▼▼▼

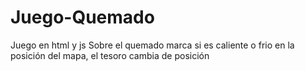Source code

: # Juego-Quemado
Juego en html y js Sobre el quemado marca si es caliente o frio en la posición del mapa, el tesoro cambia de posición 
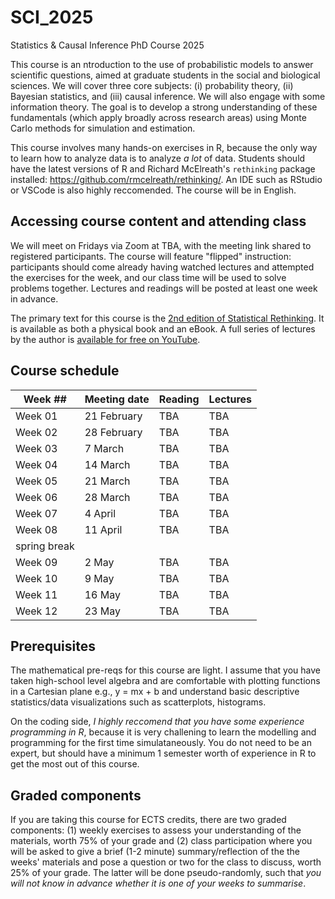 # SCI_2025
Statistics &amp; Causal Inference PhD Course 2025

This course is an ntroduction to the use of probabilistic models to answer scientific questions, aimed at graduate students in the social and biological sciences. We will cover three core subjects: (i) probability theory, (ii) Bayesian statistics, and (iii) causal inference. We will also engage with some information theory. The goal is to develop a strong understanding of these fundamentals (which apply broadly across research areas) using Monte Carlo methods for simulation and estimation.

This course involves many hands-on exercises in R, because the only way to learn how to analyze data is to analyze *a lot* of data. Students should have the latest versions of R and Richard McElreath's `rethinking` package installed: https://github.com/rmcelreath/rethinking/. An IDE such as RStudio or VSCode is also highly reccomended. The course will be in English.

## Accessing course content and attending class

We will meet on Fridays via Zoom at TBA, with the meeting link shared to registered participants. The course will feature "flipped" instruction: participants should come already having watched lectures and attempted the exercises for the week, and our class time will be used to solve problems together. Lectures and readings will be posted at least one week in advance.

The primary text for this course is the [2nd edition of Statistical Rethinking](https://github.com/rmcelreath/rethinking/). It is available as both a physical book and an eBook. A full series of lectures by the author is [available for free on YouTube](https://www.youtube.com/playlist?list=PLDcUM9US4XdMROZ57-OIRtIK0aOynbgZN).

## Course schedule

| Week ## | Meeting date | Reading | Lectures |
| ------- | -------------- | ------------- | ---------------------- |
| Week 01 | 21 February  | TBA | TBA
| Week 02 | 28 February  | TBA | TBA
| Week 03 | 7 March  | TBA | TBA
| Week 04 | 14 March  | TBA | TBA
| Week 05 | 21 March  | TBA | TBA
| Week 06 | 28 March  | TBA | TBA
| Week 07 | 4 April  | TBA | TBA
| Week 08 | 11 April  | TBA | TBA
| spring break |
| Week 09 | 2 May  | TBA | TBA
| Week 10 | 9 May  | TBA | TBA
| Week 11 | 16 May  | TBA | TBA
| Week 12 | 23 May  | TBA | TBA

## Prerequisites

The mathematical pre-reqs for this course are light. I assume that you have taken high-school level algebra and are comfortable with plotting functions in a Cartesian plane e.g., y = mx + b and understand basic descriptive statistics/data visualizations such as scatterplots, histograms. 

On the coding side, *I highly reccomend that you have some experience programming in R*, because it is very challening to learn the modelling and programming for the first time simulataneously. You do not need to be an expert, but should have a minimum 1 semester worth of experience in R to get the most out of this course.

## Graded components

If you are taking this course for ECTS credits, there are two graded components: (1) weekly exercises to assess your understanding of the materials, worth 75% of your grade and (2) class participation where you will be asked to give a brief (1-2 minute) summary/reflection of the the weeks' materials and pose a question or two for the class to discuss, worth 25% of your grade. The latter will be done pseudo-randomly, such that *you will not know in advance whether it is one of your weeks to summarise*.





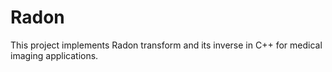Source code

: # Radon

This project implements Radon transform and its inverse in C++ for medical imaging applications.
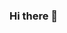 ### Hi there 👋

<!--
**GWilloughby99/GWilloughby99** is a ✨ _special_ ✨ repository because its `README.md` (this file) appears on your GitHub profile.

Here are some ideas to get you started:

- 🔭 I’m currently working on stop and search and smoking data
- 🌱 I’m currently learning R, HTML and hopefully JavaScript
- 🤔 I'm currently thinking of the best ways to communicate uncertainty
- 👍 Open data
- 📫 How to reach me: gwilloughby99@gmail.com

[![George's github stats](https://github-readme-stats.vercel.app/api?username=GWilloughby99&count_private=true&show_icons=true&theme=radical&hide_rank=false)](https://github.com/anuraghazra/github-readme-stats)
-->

▲▲▲

Task to carry out: Each line in the data that holds the word "currently" must be copied.

Task solution:
- 🔭 I’m currently working on stop and search and smoking data
- 🌱 I’m currently learning R, HTML and hopefully JavaScript
- 🤔 I'm currently thinking of the best ways to communicate uncertainty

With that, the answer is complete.